Task instructions - Go line by line through the data below, counting each one that has "aliyuncs", and give the final count only.

[[ Extracted information, beginning ]]

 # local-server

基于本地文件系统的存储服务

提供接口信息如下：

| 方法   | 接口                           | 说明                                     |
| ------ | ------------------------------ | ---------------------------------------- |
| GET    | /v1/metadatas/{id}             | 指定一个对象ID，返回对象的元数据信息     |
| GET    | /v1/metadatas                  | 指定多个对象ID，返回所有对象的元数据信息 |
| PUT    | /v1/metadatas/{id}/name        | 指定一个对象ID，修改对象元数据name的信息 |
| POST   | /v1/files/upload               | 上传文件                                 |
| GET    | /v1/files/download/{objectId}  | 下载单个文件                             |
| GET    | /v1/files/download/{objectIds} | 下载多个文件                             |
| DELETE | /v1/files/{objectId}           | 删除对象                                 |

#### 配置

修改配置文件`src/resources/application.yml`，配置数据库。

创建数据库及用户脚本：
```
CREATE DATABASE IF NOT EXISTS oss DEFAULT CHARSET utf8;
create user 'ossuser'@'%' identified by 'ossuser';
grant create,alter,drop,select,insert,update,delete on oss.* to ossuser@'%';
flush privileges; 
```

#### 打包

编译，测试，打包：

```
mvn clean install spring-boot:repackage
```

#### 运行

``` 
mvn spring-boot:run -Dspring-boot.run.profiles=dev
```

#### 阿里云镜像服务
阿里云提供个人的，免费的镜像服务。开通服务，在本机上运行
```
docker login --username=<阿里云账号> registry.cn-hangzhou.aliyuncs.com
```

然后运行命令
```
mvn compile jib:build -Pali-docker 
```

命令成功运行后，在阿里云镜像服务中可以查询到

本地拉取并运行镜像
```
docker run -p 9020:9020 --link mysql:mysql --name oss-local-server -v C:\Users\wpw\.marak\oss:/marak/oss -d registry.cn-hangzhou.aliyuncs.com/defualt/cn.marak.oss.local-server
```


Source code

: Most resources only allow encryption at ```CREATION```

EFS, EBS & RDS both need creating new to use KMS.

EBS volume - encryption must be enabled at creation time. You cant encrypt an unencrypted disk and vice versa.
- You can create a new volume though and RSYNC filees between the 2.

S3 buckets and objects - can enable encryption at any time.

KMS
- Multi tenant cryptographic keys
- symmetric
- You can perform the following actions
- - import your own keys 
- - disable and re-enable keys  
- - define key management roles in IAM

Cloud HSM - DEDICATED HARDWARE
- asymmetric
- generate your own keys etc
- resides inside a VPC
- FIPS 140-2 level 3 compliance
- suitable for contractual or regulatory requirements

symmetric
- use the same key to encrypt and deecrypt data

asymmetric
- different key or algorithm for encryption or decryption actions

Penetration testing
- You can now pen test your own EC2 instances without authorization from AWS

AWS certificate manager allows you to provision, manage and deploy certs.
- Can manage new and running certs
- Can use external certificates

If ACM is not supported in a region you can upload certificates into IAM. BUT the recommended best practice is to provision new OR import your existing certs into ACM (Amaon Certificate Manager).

[[ Extracted information, end ]]

Solution below - 2